**INSTRUCTIONS TO FOLLOW**
Filter the records below down to lines containing "endl".

BEGIN EXERCISE INPUTS

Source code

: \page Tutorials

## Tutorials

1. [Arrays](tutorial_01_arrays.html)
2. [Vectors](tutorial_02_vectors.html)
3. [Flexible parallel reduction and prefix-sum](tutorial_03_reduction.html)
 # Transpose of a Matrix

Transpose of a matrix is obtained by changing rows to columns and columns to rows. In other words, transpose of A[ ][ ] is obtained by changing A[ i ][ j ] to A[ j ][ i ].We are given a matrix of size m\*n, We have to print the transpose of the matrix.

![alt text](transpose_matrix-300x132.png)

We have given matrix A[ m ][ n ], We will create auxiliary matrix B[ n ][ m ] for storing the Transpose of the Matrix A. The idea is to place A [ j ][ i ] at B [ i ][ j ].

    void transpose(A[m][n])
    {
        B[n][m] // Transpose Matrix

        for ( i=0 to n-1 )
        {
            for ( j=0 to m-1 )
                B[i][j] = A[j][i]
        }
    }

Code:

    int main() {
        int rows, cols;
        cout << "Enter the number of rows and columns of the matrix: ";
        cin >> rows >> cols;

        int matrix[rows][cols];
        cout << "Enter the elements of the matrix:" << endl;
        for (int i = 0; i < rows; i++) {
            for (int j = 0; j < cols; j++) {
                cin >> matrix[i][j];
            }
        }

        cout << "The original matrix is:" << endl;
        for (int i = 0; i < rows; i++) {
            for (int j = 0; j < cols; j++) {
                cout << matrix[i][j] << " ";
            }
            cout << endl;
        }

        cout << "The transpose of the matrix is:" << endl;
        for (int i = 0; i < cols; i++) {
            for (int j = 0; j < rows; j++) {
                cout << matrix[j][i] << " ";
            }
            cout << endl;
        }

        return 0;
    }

END EXERCISE INPUTS

**ANSWER SPACE**
        cout << "Enter the elements of the matrix:" << endl;
        cout << "The original matrix is:" << endl;
            cout << endl;
        cout << "The transpose of the matrix is:" << endl;
            cout << endl;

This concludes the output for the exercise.